(Task goal) Go through the data underneath and report how many lines hold the string "attachments", giving only the number.

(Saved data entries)
-*-*-

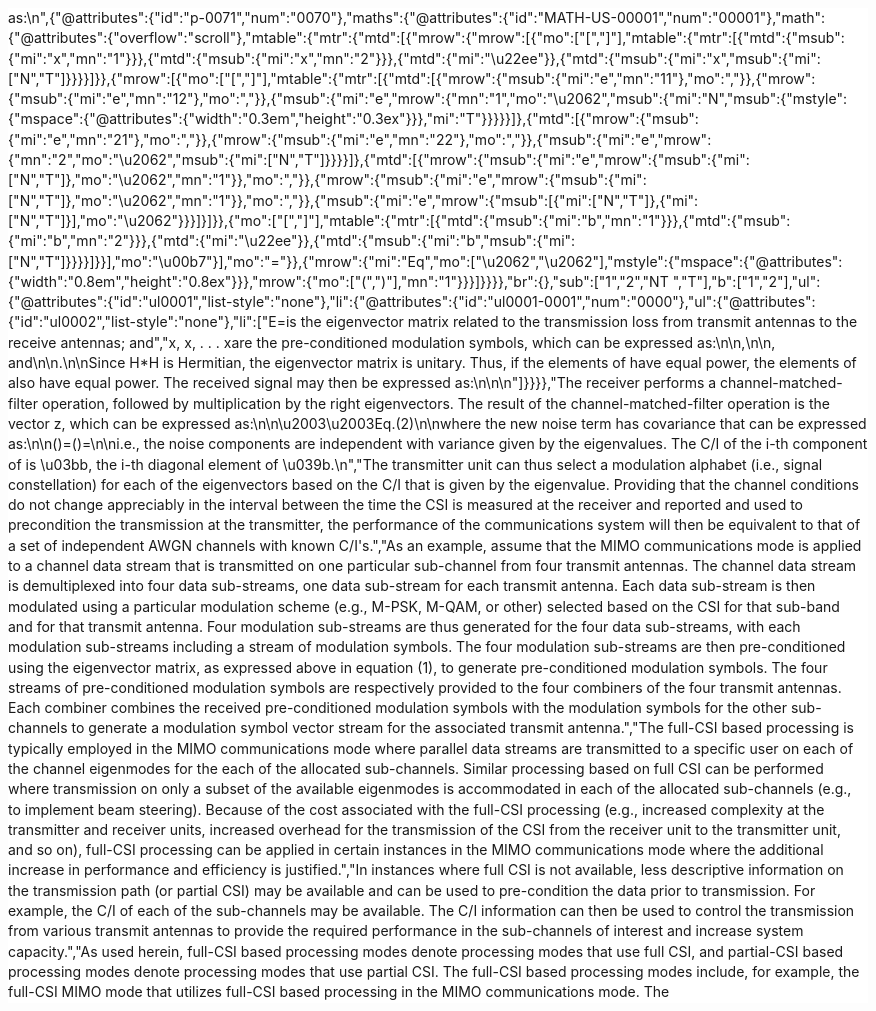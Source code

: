as:\n",{"@attributes":{"id":"p-0071","num":"0070"},"maths":{"@attributes":{"id":"MATH-US-00001","num":"00001"},"math":{"@attributes":{"overflow":"scroll"},"mtable":{"mtr":{"mtd":[{"mrow":{"mrow":[{"mo":["[","]"],"mtable":{"mtr":[{"mtd":{"msub":{"mi":"x","mn":"1"}}},{"mtd":{"msub":{"mi":"x","mn":"2"}}},{"mtd":{"mi":"\u22ee"}},{"mtd":{"msub":{"mi":"x","msub":{"mi":["N","T"]}}}}]}},{"mrow":[{"mo":["[","]"],"mtable":{"mtr":[{"mtd":[{"mrow":{"msub":{"mi":"e","mn":"11"},"mo":","}},{"mrow":{"msub":{"mi":"e","mn":"12"},"mo":","}},{"msub":{"mi":"e","mrow":{"mn":"1","mo":"\u2062","msub":{"mi":"N","msub":{"mstyle":{"mspace":{"@attributes":{"width":"0.3em","height":"0.3ex"}}},"mi":"T"}}}}}]},{"mtd":[{"mrow":{"msub":{"mi":"e","mn":"21"},"mo":","}},{"mrow":{"msub":{"mi":"e","mn":"22"},"mo":","}},{"msub":{"mi":"e","mrow":{"mn":"2","mo":"\u2062","msub":{"mi":["N","T"]}}}}]},{"mtd":[{"mrow":{"msub":{"mi":"e","mrow":{"msub":{"mi":["N","T"]},"mo":"\u2062","mn":"1"}},"mo":","}},{"mrow":{"msub":{"mi":"e","mrow":{"msub":{"mi":["N","T"]},"mo":"\u2062","mn":"1"}},"mo":","}},{"msub":{"mi":"e","mrow":{"msub":[{"mi":["N","T"]},{"mi":["N","T"]}],"mo":"\u2062"}}}]}]}},{"mo":["[","]"],"mtable":{"mtr":[{"mtd":{"msub":{"mi":"b","mn":"1"}}},{"mtd":{"msub":{"mi":"b","mn":"2"}}},{"mtd":{"mi":"\u22ee"}},{"mtd":{"msub":{"mi":"b","msub":{"mi":["N","T"]}}}}]}}],"mo":"\u00b7"}],"mo":"="}},{"mrow":{"mi":"Eq","mo":["\u2062","\u2062"],"mstyle":{"mspace":{"@attributes":{"width":"0.8em","height":"0.8ex"}}},"mrow":{"mo":["(",")"],"mn":"1"}}}]}}}},"br":{},"sub":["1","2","NT ","T"],"b":["1","2"],"ul":{"@attributes":{"id":"ul0001","list-style":"none"},"li":{"@attributes":{"id":"ul0001-0001","num":"0000"},"ul":{"@attributes":{"id":"ul0002","list-style":"none"},"li":["E=is the eigenvector matrix related to the transmission loss from transmit antennas to the receive antennas; and","x, x, . . . xare the pre-conditioned modulation symbols, which can be expressed as:\n\n,\n\n, and\n\n.\n\nSince H*H is Hermitian, the eigenvector matrix is unitary. Thus, if the elements of  have equal power, the elements of  also have equal power. The received signal may then be expressed as:\n\n\n"]}}}},"The receiver performs a channel-matched-filter operation, followed by multiplication by the right eigenvectors. The result of the channel-matched-filter operation is the vector z, which can be expressed as:\n\n\u2003\u2003Eq.(2)\n\nwhere the new noise term has covariance that can be expressed as:\n\n()=()=\n\ni.e., the noise components are independent with variance given by the eigenvalues. The C\/I of the i-th component of  is \u03bb, the i-th diagonal element of \u039b.\n","The transmitter unit can thus select a modulation alphabet (i.e., signal constellation) for each of the eigenvectors based on the C\/I that is given by the eigenvalue. Providing that the channel conditions do not change appreciably in the interval between the time the CSI is measured at the receiver and reported and used to precondition the transmission at the transmitter, the performance of the communications system will then be equivalent to that of a set of independent AWGN channels with known C\/I's.","As an example, assume that the MIMO communications mode is applied to a channel data stream that is transmitted on one particular sub-channel from four transmit antennas. The channel data stream is demultiplexed into four data sub-streams, one data sub-stream for each transmit antenna. Each data sub-stream is then modulated using a particular modulation scheme (e.g., M-PSK, M-QAM, or other) selected based on the CSI for that sub-band and for that transmit antenna. Four modulation sub-streams are thus generated for the four data sub-streams, with each modulation sub-streams including a stream of modulation symbols. The four modulation sub-streams are then pre-conditioned using the eigenvector matrix, as expressed above in equation (1), to generate pre-conditioned modulation symbols. The four streams of pre-conditioned modulation symbols are respectively provided to the four combiners of the four transmit antennas. Each combiner combines the received pre-conditioned modulation symbols with the modulation symbols for the other sub-channels to generate a modulation symbol vector stream for the associated transmit antenna.","The full-CSI based processing is typically employed in the MIMO communications mode where parallel data streams are transmitted to a specific user on each of the channel eigenmodes for the each of the allocated sub-channels. Similar processing based on full CSI can be performed where transmission on only a subset of the available eigenmodes is accommodated in each of the allocated sub-channels (e.g., to implement beam steering). Because of the cost associated with the full-CSI processing (e.g., increased complexity at the transmitter and receiver units, increased overhead for the transmission of the CSI from the receiver unit to the transmitter unit, and so on), full-CSI processing can be applied in certain instances in the MIMO communications mode where the additional increase in performance and efficiency is justified.","In instances where full CSI is not available, less descriptive information on the transmission path (or partial CSI) may be available and can be used to pre-condition the data prior to transmission. For example, the C\/I of each of the sub-channels may be available. The C\/I information can then be used to control the transmission from various transmit antennas to provide the required performance in the sub-channels of interest and increase system capacity.","As used herein, full-CSI based processing modes denote processing modes that use full CSI, and partial-CSI based processing modes denote processing modes that use partial CSI. The full-CSI based processing modes include, for example, the full-CSI MIMO mode that utilizes full-CSI based processing in the MIMO communications mode. The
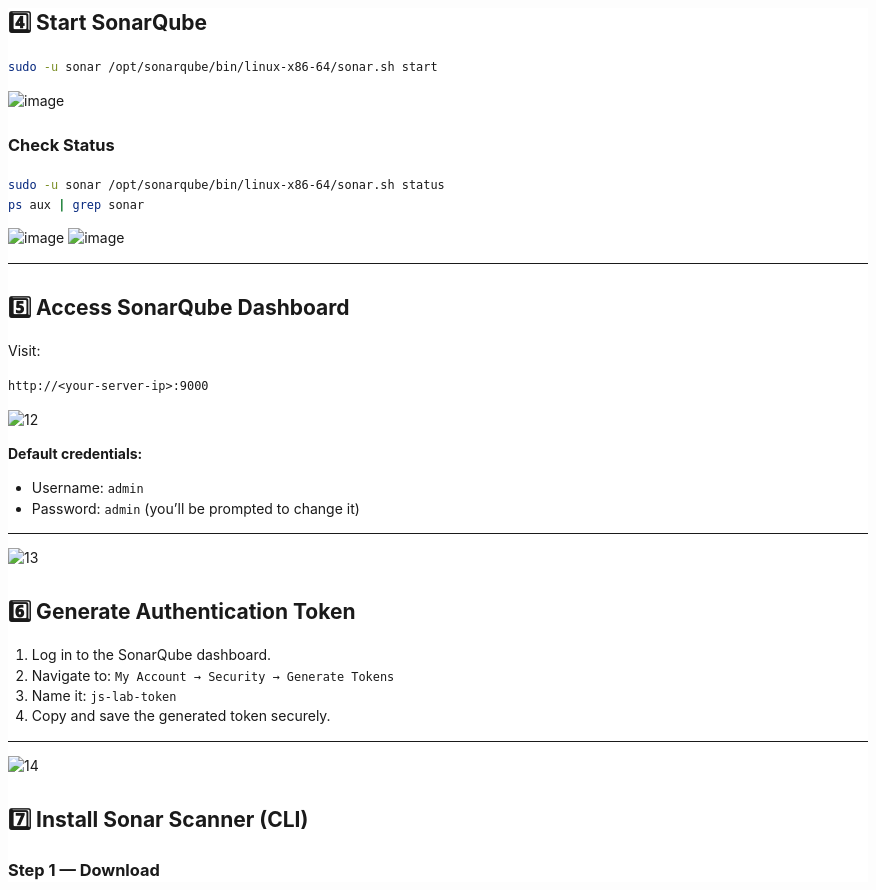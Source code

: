 
## 4️⃣ Start SonarQube

```bash
sudo -u sonar /opt/sonarqube/bin/linux-x86-64/sonar.sh start
```
<img width="1920" height="1080" alt="image" src="https://github.com/user-attachments/assets/f7486bec-bf65-47d5-ae24-4a18367086e1" />

### Check Status

```bash
sudo -u sonar /opt/sonarqube/bin/linux-x86-64/sonar.sh status
ps aux | grep sonar
```
<img width="1920" height="1080" alt="image" src="https://github.com/user-attachments/assets/d5c395f7-826b-4647-a5f2-ce8dc2a48ccc" />
<img width="1920" height="1080" alt="image" src="https://github.com/user-attachments/assets/6118c54e-1eb5-466f-8416-1863db31b68e" />

---

## 5️⃣ Access SonarQube Dashboard

Visit:

```
http://<your-server-ip>:9000
```
<img width="1920" height="1080" alt="12" src="https://github.com/user-attachments/assets/3cc96dda-2a7f-4a6a-a617-e0c105adb4be" />


**Default credentials:**

* Username: `admin`
* Password: `admin` (you’ll be prompted to change it)
---
<img width="1920" height="1080" alt="13" src="https://github.com/user-attachments/assets/85e75bf7-b69f-4b51-9808-5660abdadec8" />

## 6️⃣ Generate Authentication Token

1. Log in to the SonarQube dashboard.
2. Navigate to: `My Account → Security → Generate Tokens`
3. Name it: `js-lab-token`
4. Copy and save the generated token securely.

---
<img width="1920" height="1080" alt="14" src="https://github.com/user-attachments/assets/fbb61761-cff0-4670-8b7a-741aebc94a9f" />

## 7️⃣ Install Sonar Scanner (CLI)

### Step 1 — Download
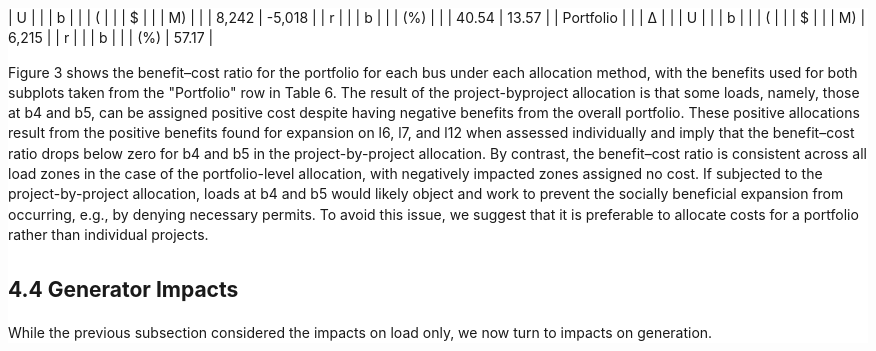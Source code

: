 | U              |        |
| b              |        |
| (              |        |
| $              |        |
| M)             |        |
| 8,242          | -5,018 |
| r              |        |
| b              |        |
| (%)            |        |
| 40.54          | 13.57  |
| Portfolio      |        |
| ∆              |        |
| U              |        |
| b              |        |
| (              |        |
| $              |        |
| M)             | 6,215  |
| r              |        |
| b              |        |
| (%)            | 57.17  |

Figure 3 shows the benefit–cost ratio for the portfolio for each bus under each allocation method, with the benefits used for both subplots taken from the "Portfolio" row in Table 6. The result of the project-byproject allocation is that some loads, namely, those at b4 and b5, can be assigned positive cost despite having negative benefits from the overall portfolio. These positive allocations result from the positive benefits found for expansion on l6, l7, and l12 when assessed individually and imply that the benefit–cost ratio drops below zero for b4 and b5 in the project-by-project allocation. By contrast, the benefit–cost ratio is consistent across all load zones in the case of the portfolio-level allocation, with negatively impacted zones assigned no cost. If subjected to the project-by-project allocation, loads at b4 and b5 would likely object and work to prevent the socially beneficial expansion from occurring, e.g., by denying necessary permits. To avoid this issue, we suggest that it is preferable to allocate costs for a portfolio rather than individual projects.

## 4.4 Generator Impacts

While the previous subsection considered the impacts on load only, we now turn to impacts on generation.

-*-*-

(Response box) 6